Welcome to the reception: Professors bring new voices, viewpoints to study of classics

Adriana Vazquez, Kelly Nguyen to host a conference on classical reception Oct. 9 and 10

UCLA classics professors Adriana Vazquez and Kelly Nguyen

Sean Brenner/UCLA Humanities

Professors Adriana Vazquez (left) and Kelly Nguyen are helping forge a new path for classical reception studies.

Ashna Madni | October 7, 2025

To spark more abundant and expansive engagement with classical studies, some UCLA professors are bringing new attention to the discipline through an approach called “classical reception.”

Classical reception is the study of how literary texts and material culture from ancient Greece and Rome have been “received” — reused, adapted and reimagined throughout history and around the world.

Kelly Nguyen and Adriana Vazquez, assistant professors in the UCLA department of classics, are utilizing classical reception in their research and teaching to include more diverse histories, cultures and voices across geographies and time periods.

“Traditionally, classics teaching emphasized the study of the ancient world ‘in its own time,’ meaning in the original contexts,” Nguyen said. “The way I teach reception is by asking how we can study classics in a way that makes it ‘of the times.’ Classics is not some fixed treasure to be passed down as if in a vacuum. Rather, it is created and recreated.”

Now, Nguyen and Vazquez are helping forge the path for classical reception studies, not only at UCLA but also for other University of California scholars. On Oct. 9 and 10, the two will host a workshop aimed at building a curriculum in classical reception studies.

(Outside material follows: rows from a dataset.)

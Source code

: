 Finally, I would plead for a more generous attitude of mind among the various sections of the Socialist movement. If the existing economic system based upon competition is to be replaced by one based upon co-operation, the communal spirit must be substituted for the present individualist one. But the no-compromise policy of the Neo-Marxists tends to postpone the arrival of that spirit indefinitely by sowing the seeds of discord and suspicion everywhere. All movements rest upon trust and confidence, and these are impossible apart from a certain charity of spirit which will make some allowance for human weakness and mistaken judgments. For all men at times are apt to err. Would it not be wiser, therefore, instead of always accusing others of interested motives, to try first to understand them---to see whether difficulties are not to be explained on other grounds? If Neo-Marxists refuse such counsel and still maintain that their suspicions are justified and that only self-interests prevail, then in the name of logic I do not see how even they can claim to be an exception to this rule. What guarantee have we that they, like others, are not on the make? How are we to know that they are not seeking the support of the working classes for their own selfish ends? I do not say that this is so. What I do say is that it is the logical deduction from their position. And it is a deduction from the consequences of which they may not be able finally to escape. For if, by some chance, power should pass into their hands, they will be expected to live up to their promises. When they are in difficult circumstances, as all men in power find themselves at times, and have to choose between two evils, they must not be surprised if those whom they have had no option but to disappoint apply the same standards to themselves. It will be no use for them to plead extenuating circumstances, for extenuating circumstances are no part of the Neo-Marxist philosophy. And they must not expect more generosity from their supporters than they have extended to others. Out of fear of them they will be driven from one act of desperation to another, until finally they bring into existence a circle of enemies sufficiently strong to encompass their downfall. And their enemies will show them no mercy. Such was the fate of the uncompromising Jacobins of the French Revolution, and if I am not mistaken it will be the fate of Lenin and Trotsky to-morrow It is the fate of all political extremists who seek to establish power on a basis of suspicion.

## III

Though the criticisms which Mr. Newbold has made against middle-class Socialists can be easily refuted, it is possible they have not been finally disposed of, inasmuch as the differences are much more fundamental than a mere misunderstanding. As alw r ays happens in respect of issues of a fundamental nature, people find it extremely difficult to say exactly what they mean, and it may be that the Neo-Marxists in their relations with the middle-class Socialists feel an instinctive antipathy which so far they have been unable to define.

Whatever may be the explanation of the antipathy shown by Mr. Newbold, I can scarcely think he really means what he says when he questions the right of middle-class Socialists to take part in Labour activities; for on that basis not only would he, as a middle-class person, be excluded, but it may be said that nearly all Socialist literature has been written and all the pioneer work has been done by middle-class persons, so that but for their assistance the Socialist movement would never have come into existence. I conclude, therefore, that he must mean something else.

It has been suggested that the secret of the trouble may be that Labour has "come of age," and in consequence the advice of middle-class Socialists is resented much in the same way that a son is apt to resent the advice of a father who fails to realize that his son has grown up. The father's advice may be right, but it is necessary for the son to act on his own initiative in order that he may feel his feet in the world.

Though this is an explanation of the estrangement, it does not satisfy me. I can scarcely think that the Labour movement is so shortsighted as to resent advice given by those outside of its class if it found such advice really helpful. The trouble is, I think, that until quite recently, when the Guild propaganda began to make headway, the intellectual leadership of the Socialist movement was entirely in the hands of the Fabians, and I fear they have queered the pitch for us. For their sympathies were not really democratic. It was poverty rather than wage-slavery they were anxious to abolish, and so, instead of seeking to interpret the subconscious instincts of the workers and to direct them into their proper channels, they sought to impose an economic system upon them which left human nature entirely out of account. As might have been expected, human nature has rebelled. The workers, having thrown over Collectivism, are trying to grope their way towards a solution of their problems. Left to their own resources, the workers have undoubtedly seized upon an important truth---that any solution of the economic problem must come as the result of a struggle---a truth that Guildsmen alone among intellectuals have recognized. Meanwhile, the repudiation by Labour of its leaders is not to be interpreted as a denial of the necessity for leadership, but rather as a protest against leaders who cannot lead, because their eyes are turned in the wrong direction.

During the workshop, faculty from UCLA and six other UC campuses will discuss a shared vocabulary for the subfield, build course models and share pedagogical best practices; Nguyen and Vazquez plan to publish the results online to make syllabi and other resources available to scholars interested in advancing classical reception studies.

Capitalizing on sparks of interest

Though reception studies is relatively new as a formal subfield, reception as an idea has always been a part of classics.

“So much of our teaching of classical antiquity is already informed by our own impressions of antiquity,” Vazquez said. “Classical reception allows us to understand the discipline of classics itself as a kind of reception of antiquity. In this way, Greek and Roman antiquity can be viewed as dynamic and generative rather than monolithic and static.”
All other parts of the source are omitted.